Neo-Spiritüalizmin kurucusu Dr.BedriRuhselman’a göre; İnsanın yaptığı en büyük hatalardan biri, bir realiteye saplanıp kalmak, ne olursa olsun ondan vazgeçmemektir.
Bunun en açık örneklerinin de Din ve Bilim alanını ilgilendiren konularda olduğunu özetle şöyle örneklemektedir:
“Bir gün bir peygamber, bir nebi veya bir bilim adamı gelir ve bazı realiteleri anlatır, açıklar. O zaman için geri olan çevresine oranla, yükseltici ve öğretici değerlere sahip olan bu bilgiler pek çok insanı karanlıktan biraz daha kurtarabilir. Her realitenin doğuşunun insanlık için yararlı ve yükseltici nedenleri vardır. Yalnız unutulan nokta hiçbir realitenin “Mutlak” olmadığı dolayısı ile devresini bitirdikten sonra zamanla idrakin, bilincin gelişmesi ile  daha yüksek bir realiteye doğru biçimlenmesi  gereğidir. Zamanla bağnazlığa dönüşebilecek olan bu tutum bilimde de vardır. Galile ve Koopernik örnekleri gibi”
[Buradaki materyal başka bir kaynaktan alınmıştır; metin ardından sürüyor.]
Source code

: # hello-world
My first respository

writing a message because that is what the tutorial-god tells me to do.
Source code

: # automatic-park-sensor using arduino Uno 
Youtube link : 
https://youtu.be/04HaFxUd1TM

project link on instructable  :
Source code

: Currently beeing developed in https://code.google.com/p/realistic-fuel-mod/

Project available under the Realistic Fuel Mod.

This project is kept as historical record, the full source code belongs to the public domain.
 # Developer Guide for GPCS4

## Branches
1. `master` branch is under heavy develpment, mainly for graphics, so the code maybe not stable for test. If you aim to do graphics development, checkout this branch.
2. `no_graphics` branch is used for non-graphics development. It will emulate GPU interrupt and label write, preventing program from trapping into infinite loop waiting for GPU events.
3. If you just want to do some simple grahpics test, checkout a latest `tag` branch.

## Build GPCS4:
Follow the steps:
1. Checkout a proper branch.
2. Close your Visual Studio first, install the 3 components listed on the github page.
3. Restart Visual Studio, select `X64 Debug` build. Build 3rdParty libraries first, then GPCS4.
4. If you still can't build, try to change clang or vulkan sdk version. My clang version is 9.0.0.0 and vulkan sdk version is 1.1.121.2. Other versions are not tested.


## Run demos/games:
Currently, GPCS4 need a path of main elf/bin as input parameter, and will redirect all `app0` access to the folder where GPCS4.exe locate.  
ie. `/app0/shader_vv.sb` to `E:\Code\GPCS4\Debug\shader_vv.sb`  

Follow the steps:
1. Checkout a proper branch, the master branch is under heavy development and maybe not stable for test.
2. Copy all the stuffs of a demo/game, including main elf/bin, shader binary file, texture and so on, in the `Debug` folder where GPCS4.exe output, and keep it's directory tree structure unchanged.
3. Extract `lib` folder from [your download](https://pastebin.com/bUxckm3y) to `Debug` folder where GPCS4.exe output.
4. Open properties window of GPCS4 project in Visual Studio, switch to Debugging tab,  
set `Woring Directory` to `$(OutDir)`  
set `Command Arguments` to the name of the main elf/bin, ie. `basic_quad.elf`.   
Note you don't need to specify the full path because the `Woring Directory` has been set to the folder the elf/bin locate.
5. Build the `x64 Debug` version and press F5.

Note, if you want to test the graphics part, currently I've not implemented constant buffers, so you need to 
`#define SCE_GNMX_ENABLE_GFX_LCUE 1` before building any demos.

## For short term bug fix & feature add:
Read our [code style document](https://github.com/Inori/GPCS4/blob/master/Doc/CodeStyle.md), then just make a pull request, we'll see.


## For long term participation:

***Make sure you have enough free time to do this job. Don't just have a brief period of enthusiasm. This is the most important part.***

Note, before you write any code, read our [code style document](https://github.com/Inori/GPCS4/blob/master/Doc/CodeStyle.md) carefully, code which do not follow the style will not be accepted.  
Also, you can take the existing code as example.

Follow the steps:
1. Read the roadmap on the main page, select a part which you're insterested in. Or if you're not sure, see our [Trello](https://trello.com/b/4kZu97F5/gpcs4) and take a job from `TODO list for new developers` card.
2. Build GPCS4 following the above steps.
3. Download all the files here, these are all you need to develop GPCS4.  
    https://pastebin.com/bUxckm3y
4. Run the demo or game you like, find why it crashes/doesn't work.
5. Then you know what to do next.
Bilinç ile realite arasında doğru orantılı bir ilişki vardır. Bilinç yükseldikçe, realitenin açısı genişler. Bireyin bilinç düzeyi aynı zamanda onun realitesini de oluşturur. Bilinç adeta bir gözlük gibidir. Gözlüğünüz ne kadar net ise, o kadar iyi görürsünüz. Bilinciniz ne kadar yüksek ise o ölçüde daha detaylı, daha net, daha berrak, daha derin ve aydınlık görürsünüz. Veya bir dağın tepesine ne kadar çıkarsanız, etrafı o kadar geniş ve net görürsünüz.
Diğer bir anlatımla; Bilinç karanlık bir oda da yanan ampul, mum gibidir. Ne kadar güçlü, ne kadar kuvvetli ise, karanlıklar o kadar dağılır. Her şey daha berrak hale gelir. Odadaki bütün eşyalar, detaylar ortaya çıkar. Neyin nerede olduğunu gerçek bir şekilde görürsünüz.
Hepinizin bildiği üç kör ve bir fil hikâyesi gibi, her birinin elinin değdiği yere göre(boru, ağaç, yılan) şeklinde tarif ettikleri fil, gözler açılınca bütün olarak tamamen farklılaşır, görüntü netleşir ve o zaman Verite’ye, yani gerçek doğruya, hakikate daha yaklaşmış oluruz.
Bu bakımdan Bilinç ile Realite arasında çok sıkı, doğru orantılı bir bağ vardır.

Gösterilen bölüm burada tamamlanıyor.